According to the Charlotte Observer, preppers believe a local or global-scale disaster is imminent and it is imperative to prepare for the eventuality of such disaster in order to survive it. Broome caters to serious preppers, who shop for gas masks, as well as the curious, those who walk into the store to learn more about the prepper movement. The store is filled with water-filtration systems, military combat boots, vacuum-packed gardening seeds, and instruction manuals on booby traps and explosives. There are even 5-day emergency kits recommended by the Federal Emergency Management Agency (FEMA), yet Broome has refrained from selling weaponry. “Most of what we have, other than the clothing, is not military,” he said.

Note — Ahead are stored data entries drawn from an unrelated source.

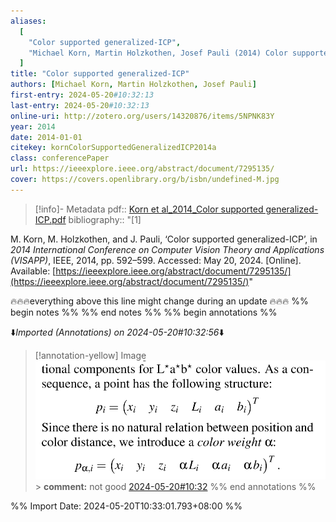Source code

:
 ```yaml
---
aliases:
  [
    "Color supported generalized-ICP",
    "Michael Korn, Martin Holzkothen, Josef Pauli (2014) Color supported generalized-ICP",
  ]
title: "Color supported generalized-ICP"
authors: [Michael Korn, Martin Holzkothen, Josef Pauli]
first-entry: 2024-05-20#10:32:13
last-entry: 2024-05-20#10:32:13
online-uri: http://zotero.org/users/14320876/items/5NPNK83Y
year: 2014
date: 2014-01-01
citekey: kornColorSupportedGeneralizedICP2014a
class: conferencePaper
url: https://ieeexplore.ieee.org/abstract/document/7295135/
cover: https://covers.openlibrary.org/b/isbn/undefined-M.jpg
---
```


> [!info]- Metadata
> pdf:: [Korn et al_2014_Color supported generalized-ICP.pdf](zotero://select/library/items/BMKSRFTK)
> bibliography:: "[1]

M. Korn, M. Holzkothen, and J. Pauli, ‘Color supported generalized-ICP’, in _2014 International Conference on Computer Vision Theory and Applications (VISAPP)_, IEEE, 2014, pp. 592–599. Accessed: May 20, 2024. [Online]. Available: [https://ieeexplore.ieee.org/abstract/document/7295135/](https://ieeexplore.ieee.org/abstract/document/7295135/)"

🔥🔥🔥everything above this line might change during an update 🔥🔥🔥
%% begin notes %%
%% end notes %%
%% begin annotations %%

⬇️*Imported (Annotations) on 2024-05-20#10:32:56*⬇️

> [!annotation-yellow] Image
> ![300](../../../assets/kornColorSupportedGeneralizedICP2014a/kornColorSupportedGeneralizedICP2014a-4-x69-y230.png)>
> **comment:**
> not good
> [2024-05-20#10:32](2024-05-20#10:32)
> %% end annotations %%

%% Import Date: 2024-05-20T10:33:01.793+08:00 %%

Broome, himself a prepper, joined the movement just before Y2K, when millions of people feared that a computer virus would shut down global computer networks on 1 January 2000. Broome began stockpiling food, water, and first aid supplies. “It made sense … just in the event something did happen,” he said. Four years after the Y2K scare, Broome returned to prepping, concerned about natural disasters and economic collapse. “Everybody wants to protect themselves and their families,” Broome said. “It’s an investment, it’s an insurance, actually, for people. If they have what it takes to survive, this ensures they will survive or at least give them a better chance.”

Tom Martin, founder of the American Preppers Network, believes that prepping is rather an old idea. “What’s new is the fact that people don’t get prepared,” he said. An August survey by FEMA reveals that 50 percent of American families have not discussed an emergency plan in the event of a local or global disaster. “If you’ve got a fire extinguisher in your home and fire insurance and a smoke alarm and an evacuation plan, that will make you a prepper,” said Martin. “It can be anybody.”

Greater news coverage of global disasters is contributing to more Americans joining the prepper movement. “Instead of a major disaster being 5,000 miles away from you, it’s hit a lot closer to home,” Martin said. “Before, people would think, ‘It will never happen to me.’ Now, they’re seeing it happens all over the place.”